Ein Mensch kann erkennen und verstehen, dass Wasser gut ist und dass er Wasser trinken muss, um seinen Durst zu löschen und weiterzuleben. Ein Mensch kann das sogar so gut verstehen, dass er das anderen Menschen erklären und eine überzeugende Begründung dafür liefern kann. Ein Mensch kann alles über Wasser wissen. Aber all das nützt nichts, wenn er nicht selber trinkt. Genauso kann ein Mensch alles über die rettende Botschaft von Jesus Christus wissen, diese Botschaft intellektuell erfassen, verstehen und nachvollziehen, ja sogar anderen Menschen davon erzählen, wie wichtig diese Botschaft ist, aber das alles nützt ihm nichts, wenn er nicht selbst sein ganzes Vertrauen auf den Herrn Jesus Christus setzt. Die religiösen Führder der Juden hatten den völligen Durchblick, aber das nützte ihnen nichts, weil sie nicht auf das, was sie verstanden hatten, reagierten. Im Gegenteil: Der nächste Vers wird klar machen, dass sie die Botschaft, die sie so gut verstanden hatten, voll und ganz ablehnten!
Vers 46
Und als sie ihn zu greifen suchten, fürchteten sie die Volksmengen, denn sie hielten ihn für einen Propheten. Mt 21,46
Am liebsten hätten die religiösen Führer der Juden den Herrn Jesus sofort ergriffen und beseitigt. So sehr lehnten sie Ihn und Seine Botschaft ab! Doch zugleich fürchteten sie die Volksmengen, die den Herrn Jesus für einen Propheten hielten. Nur die Angst vor unliebsamen Konsequenzen hinderte die religiösen Führer noch für einen Moment daran, den Urheber des Lebens, den Herrn der Herrlichkeit umzubringen. Welch eine niedrige und traurige Herzenshaltung offenbarte sich hier.
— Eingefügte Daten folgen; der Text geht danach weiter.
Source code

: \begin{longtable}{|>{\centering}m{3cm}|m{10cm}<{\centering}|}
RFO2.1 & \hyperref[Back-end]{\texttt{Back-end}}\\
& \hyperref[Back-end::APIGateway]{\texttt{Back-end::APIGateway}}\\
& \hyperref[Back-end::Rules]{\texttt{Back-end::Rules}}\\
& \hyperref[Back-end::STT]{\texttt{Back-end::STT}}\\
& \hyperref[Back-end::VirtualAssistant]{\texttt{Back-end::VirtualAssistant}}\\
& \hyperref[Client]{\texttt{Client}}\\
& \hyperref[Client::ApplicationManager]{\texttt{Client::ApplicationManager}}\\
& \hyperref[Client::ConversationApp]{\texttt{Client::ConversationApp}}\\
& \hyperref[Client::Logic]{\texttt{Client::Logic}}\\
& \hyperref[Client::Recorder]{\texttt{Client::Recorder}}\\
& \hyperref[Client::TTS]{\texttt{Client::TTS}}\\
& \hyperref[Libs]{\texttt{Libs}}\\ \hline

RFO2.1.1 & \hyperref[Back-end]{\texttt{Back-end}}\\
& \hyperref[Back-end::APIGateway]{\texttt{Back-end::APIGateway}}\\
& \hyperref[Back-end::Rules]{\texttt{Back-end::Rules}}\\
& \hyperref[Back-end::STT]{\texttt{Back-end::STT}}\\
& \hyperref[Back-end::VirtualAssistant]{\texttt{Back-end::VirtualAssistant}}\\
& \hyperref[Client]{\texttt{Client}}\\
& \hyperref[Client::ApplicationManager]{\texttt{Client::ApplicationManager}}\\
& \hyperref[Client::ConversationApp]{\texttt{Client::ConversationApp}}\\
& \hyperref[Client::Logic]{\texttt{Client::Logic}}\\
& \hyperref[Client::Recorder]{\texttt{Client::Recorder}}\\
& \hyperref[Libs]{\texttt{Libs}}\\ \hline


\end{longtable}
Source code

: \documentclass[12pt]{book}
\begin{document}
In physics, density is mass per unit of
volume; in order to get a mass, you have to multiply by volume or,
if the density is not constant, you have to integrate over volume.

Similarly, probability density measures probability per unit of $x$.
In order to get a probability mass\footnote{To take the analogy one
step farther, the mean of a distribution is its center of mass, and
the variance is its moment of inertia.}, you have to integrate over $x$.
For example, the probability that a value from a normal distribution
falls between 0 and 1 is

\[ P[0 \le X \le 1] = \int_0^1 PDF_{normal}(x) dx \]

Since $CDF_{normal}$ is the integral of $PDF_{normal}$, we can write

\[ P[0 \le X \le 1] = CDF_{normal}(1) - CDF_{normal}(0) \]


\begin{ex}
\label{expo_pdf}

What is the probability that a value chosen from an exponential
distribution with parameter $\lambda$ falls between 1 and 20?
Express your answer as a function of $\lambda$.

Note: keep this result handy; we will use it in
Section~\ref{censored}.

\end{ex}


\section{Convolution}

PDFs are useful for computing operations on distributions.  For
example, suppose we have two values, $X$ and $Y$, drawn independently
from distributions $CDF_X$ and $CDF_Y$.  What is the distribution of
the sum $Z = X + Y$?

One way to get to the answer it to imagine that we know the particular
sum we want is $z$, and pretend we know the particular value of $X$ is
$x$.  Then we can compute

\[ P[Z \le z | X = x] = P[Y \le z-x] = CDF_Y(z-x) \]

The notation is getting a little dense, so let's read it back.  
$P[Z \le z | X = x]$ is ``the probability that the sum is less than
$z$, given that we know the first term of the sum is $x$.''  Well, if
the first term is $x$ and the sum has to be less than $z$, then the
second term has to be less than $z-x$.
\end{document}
Für uns ist das allerdings heilsam. Diese Männer waren gläubig und fromm. Sie widmeten ihr ganzes Leben dem Gottesdienst, dem Studium der Heiligen Schriften und religiösen Übungen. Aber bezüglich des alles entscheidenden Punktes lagen sie völlig falsch: Sie lehnten Den ab, der als einzige Grundlage für ihre Annahme bei Gott in Frage kommen konnten. Nur der Herr Jesus ist der Weg, die Wahrheit und das Leben; niemand kommt zum Vater als nur durch Ihn (Joh 14,6). Prüfen wir uns selbst! Wir mögen religiös und gläubig sein, ein anständiges Leben führen und von vielen respektiert oder gar bewundert werden für unsere Frömmigkeit. Doch wie stehen wir zur Person Jesus Christus? Geniesst Er unsere Zuneigung, streben wir nach Gemeinschaft mit Ihm? Oder lehnen wir Ihn innerlich ab? Das und nur das ist die Frage, an der sich alles entscheidet.